Problem.
Search the data below for the string "else". Extract every line that contains it.

Exercise materials.
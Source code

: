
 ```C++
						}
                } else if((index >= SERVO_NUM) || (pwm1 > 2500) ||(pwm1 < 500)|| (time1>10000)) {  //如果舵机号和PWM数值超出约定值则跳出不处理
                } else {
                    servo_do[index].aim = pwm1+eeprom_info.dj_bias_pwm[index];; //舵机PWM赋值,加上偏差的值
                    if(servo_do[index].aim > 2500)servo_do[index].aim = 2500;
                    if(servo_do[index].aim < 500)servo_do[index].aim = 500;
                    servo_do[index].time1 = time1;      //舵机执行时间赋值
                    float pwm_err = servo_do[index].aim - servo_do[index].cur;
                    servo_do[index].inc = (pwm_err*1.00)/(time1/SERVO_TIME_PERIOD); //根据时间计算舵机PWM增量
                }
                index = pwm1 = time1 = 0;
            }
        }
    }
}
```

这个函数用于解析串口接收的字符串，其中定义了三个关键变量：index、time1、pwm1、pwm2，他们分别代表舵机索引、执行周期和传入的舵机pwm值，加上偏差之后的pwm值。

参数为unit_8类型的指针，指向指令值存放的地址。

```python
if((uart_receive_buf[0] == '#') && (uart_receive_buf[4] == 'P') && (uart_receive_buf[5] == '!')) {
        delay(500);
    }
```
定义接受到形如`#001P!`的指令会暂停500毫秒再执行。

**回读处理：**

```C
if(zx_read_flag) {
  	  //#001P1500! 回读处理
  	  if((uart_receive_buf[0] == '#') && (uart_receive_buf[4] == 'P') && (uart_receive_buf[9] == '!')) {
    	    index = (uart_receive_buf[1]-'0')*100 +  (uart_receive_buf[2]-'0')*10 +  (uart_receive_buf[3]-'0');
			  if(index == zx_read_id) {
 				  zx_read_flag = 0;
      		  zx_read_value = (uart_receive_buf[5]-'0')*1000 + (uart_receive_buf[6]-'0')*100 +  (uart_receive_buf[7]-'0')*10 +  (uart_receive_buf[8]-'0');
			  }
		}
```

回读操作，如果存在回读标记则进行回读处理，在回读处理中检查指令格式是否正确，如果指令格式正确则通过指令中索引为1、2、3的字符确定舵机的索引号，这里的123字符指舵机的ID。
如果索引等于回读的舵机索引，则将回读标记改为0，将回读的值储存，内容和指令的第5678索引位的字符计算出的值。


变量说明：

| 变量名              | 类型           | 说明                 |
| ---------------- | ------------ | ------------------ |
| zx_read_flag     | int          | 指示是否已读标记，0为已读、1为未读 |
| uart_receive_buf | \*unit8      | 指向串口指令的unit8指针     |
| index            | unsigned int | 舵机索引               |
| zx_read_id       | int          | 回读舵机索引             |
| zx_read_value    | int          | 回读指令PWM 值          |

Finished task.
                } else if((index >= SERVO_NUM) || (pwm1 > 2500) ||(pwm1 < 500)|| (time1>10000)) {  //如果舵机号和PWM数值超出约定值则跳出不处理
                } else {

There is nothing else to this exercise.